El Pont Neuf envuelto, de Christo

Hace un tiempo me hicieron la siguiente pregunta: ¿qué problema yo resuelvo, a través de la profesión, a mis alumnos? Y me dejó completamente perpleja, un poco incómoda a decir verdad, en la necesidad de encontrar justificaciones.

La verdad es que hay pocas profesiones que no buscan resolver problemas. Desde el zapatero hasta el coach ayudan a las personas a suplir una falta para hacer su vida más amena, o como mínimo menos penosa. Pero no me convence imaginar que lo que hago “suple una carencia”, o “resuelve un problema”.

Pensando más en el tema, me di cuenta de que hay varios rubros que escapan a esta funcionalidad; que pueden declarar, con cierta culpa o con orgullo, “yo no sirvo para nada”: el arte, la filosofía, los deportes... se encuentran entre las profesiones menos “necesarias” y al mismo tiempo más vitales, porque enseñarlas y ejercerlas tiene el poder de dar sentido.

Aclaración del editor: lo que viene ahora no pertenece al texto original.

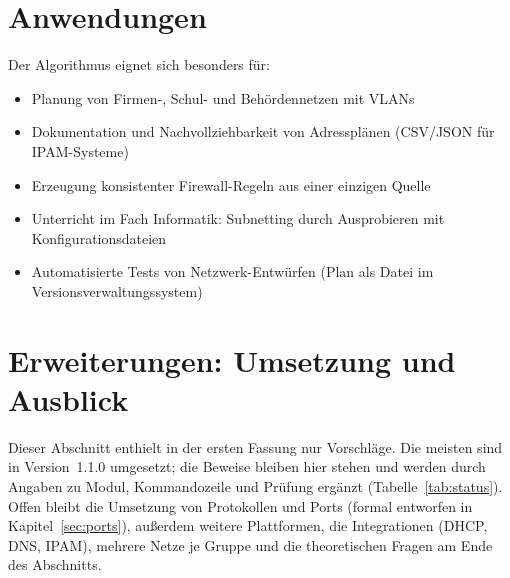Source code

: \documentclass[a4paper,12pt, twoside]{report}
\theoremstyle{definition}
\begin{document}
\section{Anwendungen}

Der Algorithmus eignet sich besonders für:
\begin{itemize}
	\item Planung von Firmen-, Schul- und Behördennetzen mit VLANs
	\item Dokumentation und Nachvollziehbarkeit von Adressplänen (CSV/JSON für IPAM-Systeme)
	\item Erzeugung konsistenter Firewall-Regeln aus einer einzigen Quelle
	\item Unterricht im Fach Informatik: Subnetting durch Ausprobieren mit Konfigurationsdateien
	\item Automatisierte Tests von Netzwerk-Entwürfen (Plan als Datei im Versionsverwaltungssystem)
\end{itemize}

\section{Erweiterungen: Umsetzung und Ausblick}
\label{sec:ausblick}

Dieser Abschnitt enthielt in der ersten Fassung nur Vorschläge. Die meisten sind in Version~1.1.0 umgesetzt; die Beweise bleiben hier stehen und werden durch Angaben zu Modul, Kommandozeile und Prüfung ergänzt (Tabelle~\ref{tab:status}). Offen bleibt die Umsetzung von Protokollen und Ports (formal entworfen in Kapitel~\ref{sec:ports}), außerdem weitere Plattformen, die Integrationen (DHCP, DNS, IPAM), mehrere Netze je Gruppe und die theoretischen Fragen am Ende des Abschnitts.
\end{document}
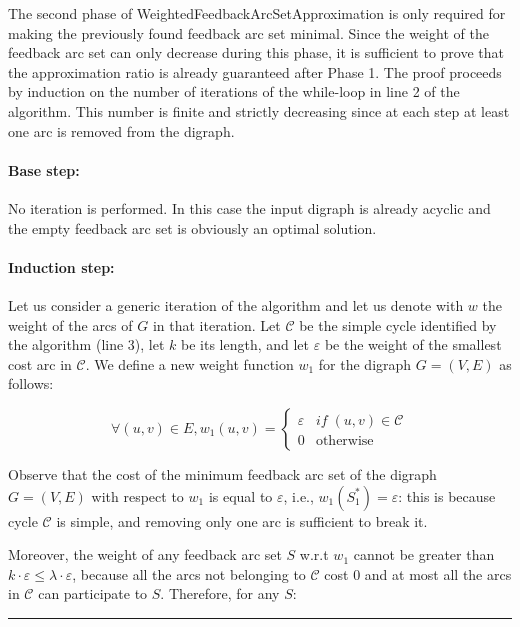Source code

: \documentclass{article}
\newenvironment{proof}{{\bf Proof:}}{\hfill\rule{2mm}{2mm}}
\begin{document}
\begin{proof}
    The second phase of {\sc WeightedFeedbackArcSetApproximation} is only required for making the previously found feedback arc set minimal. Since the weight of the feedback arc set can only decrease during this phase, it is sufficient to prove that the approximation ratio is already guaranteed after Phase 1. The proof proceeds by induction on the number of iterations of the while-loop in line 2 of the algorithm. This number is finite and strictly decreasing since at each step at least one arc is removed from the digraph.
    
    \paragraph{Base step:} No iteration is performed. In this case the input digraph is already acyclic and the empty feedback arc set is obviously an optimal solution.
    
    \paragraph{Induction step:} Let us consider a generic iteration of the algorithm and let us denote with $w$ the weight of the arcs of $G$ in that iteration. Let $\mathcal{C}$ be the simple cycle identified by the algorithm (line 3), let $k$ be its length, and let $\varepsilon$ be the weight of the smallest cost arc in $\mathcal{C}$. We define a new weight function $w_1$ for the digraph $G = (V, E)$ as follows:
    
    \begin{equation*}
    \forall (u,v) \in E, 
    w_1(u,v) = \begin{cases}
               \varepsilon          & if\;(u,v) \in \mathcal{C}\\
               0                    & \text{otherwise}
           \end{cases}
    \end{equation*}
    
    Observe that the cost of the minimum feedback arc set of the digraph $G = (V, E)$ with respect to $w_1$ is equal to $\varepsilon$, i.e., $w_1(S_1^*) = \varepsilon$: this is because cycle $\mathcal{C}$ is simple, and removing only one arc is sufficient to break it.
    
    Moreover, the weight of any feedback arc set $S$ w.r.t $w_1$ cannot be greater than $k\cdot \varepsilon \leq \lambda \cdot \varepsilon$, because all the arcs not belonging to $\mathcal{C}$ cost 0 and at most all the arcs in $\mathcal{C}$ can participate to $S$. Therefore, for any $S$:
    

\end{proof}
\end{document}
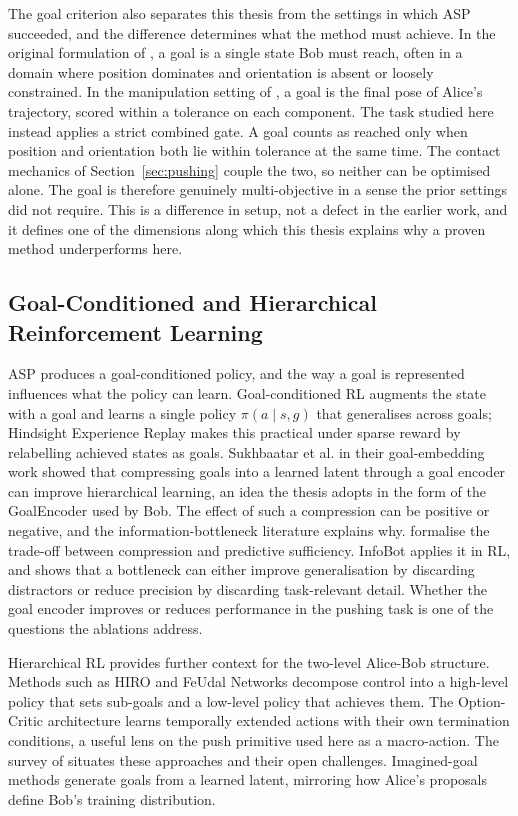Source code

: The goal criterion also separates this thesis from the settings in which ASP
succeeded, and the difference determines what the method must achieve. In the
original formulation of \cite{Sukhbaatar2018IntrinsicMotivation}, a goal is a
single state Bob must reach, often in a domain where position dominates and
orientation is absent or loosely constrained. In the manipulation setting of
\cite{OpenAI2021AsymmetricSF}, a goal is the final pose of Alice's trajectory,
scored within a tolerance on each component. The task studied here instead applies
a strict combined gate. A goal counts as reached only when position and orientation
both lie within tolerance at the same time. The contact mechanics of
Section~\ref{sec:pushing} couple the two, so neither can be optimised alone. The
goal is therefore genuinely multi-objective in a sense the prior settings did not
require. This is a difference in setup, not a defect in the earlier work, and it
defines one of the dimensions along which this thesis explains why a proven method
underperforms here.

\subsection{Goal-Conditioned and Hierarchical Reinforcement Learning}
\label{sec:gcrl}

ASP produces a goal-conditioned policy, and the way a goal is represented
influences what the policy can learn. Goal-conditioned RL augments the state with
a goal and learns a single policy $\pi(a \mid s, g)$ that generalises across
goals; Hindsight Experience Replay \cite{Andrychowicz2017} makes this practical
under sparse reward by relabelling achieved states as goals. Sukhbaatar et al. in
their goal-embedding work \cite{Sukhbaatar2018GoalEmbeddings} showed that
compressing goals into a learned latent through a goal encoder can improve
hierarchical learning, an idea the thesis adopts in the form of the GoalEncoder
used by Bob. The effect of such a compression can be positive or negative, and the
information-bottleneck literature explains why. \cite{Tishby2015InfoBottleneck}
formalise the trade-off between compression and predictive sufficiency. InfoBot
\cite{Goyal2019InfoBot} applies it in RL, and shows that a bottleneck can either
improve generalisation by discarding distractors or reduce precision by discarding
task-relevant detail. Whether the goal encoder improves or reduces performance in
the pushing task is one of the questions the ablations address.

Hierarchical RL provides further context for the two-level Alice-Bob structure.
Methods such as HIRO \cite{Nachum2018DataEfficientHR} and FeUdal Networks
\cite{Vezhnevets2017FeUdal} decompose control into a high-level policy that sets
sub-goals and a low-level policy that achieves them. The Option-Critic architecture
\cite{Bacon2017OptionCritic} learns temporally extended actions with their own
termination conditions, a useful lens on the push primitive used here as a
macro-action. The survey of \cite{Hutsebaut2022HRLSurvey} situates these
approaches and their open challenges. Imagined-goal methods
\cite{Nair2018ImaginedGoals} generate goals from a learned latent, mirroring how
Alice's proposals define Bob's training distribution.

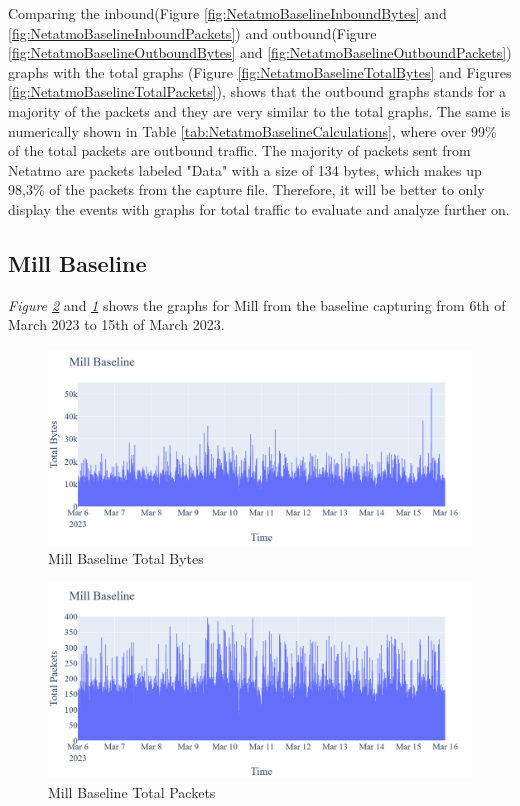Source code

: Comparing the inbound(Figure \ref{fig:NetatmoBaselineInboundBytes} and \ref{fig:NetatmoBaselineInboundPackets}) and outbound(Figure \ref{fig:NetatmoBaselineOutboundBytes} and \ref{fig:NetatmoBaselineOutboundPackets}) graphs with the total graphs (Figure \ref{fig:NetatmoBaselineTotalBytes} and Figures \ref{fig:NetatmoBaselineTotalPackets}), shows that the outbound graphs stands for a majority of the packets and they are very similar to the total graphs. The same is numerically shown in Table \ref{tab:NetatmoBaselineCalculations}, where over 99\% of the total packets are outbound traffic. The majority of packets sent from Netatmo are packets labeled "Data" with a size of 134 bytes, which makes up 98,3\% of the packets from the capture file. Therefore, it will be better to only display the events with graphs for total traffic to evaluate and analyze further on. 

\subsection{Mill Baseline}
\textit{Figure \ref{fig:MillBaselineTotalPackets}} and \textit{\ref{fig:MillBaselineTotalBytes}} shows the graphs for Mill from the baseline capturing from 6th of March 2023 to 15th of March 2023. 
\begin{figure} [H]
    \centering
    \includegraphics[scale=0.3]{figures/Mill_Baseline_TotalBytes.png}
    \caption{Mill Baseline Total Bytes}
    \label{fig:MillBaselineTotalBytes}
\end{figure}

\begin{figure} [H]
    \centering
    \includegraphics[scale=0.3]{figures/Mill_Baseline_TotalPackets.png}
    \caption{Mill Baseline Total Packets}
    \label{fig:MillBaselineTotalPackets}
 \end{figure}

Cuando se te cruza la posibilidad de aprender algo que no tiene una utilidad material directa dudás un montón, te asalta un sentimiento de culpa por dedicarle tiempo a algo que no muestra un valor claro, ni una ventajosa relación costo / beneficio visible. Pero mirando hacia lo que nos mueve profundamente, los afectos y las pasiones tampoco llegan con una carta de recomendación bajo el brazo, o con un marketing tan definido acerca de las bondades que son capaces de brindar. Sin embargo no dudamos en seguir sus veleidades.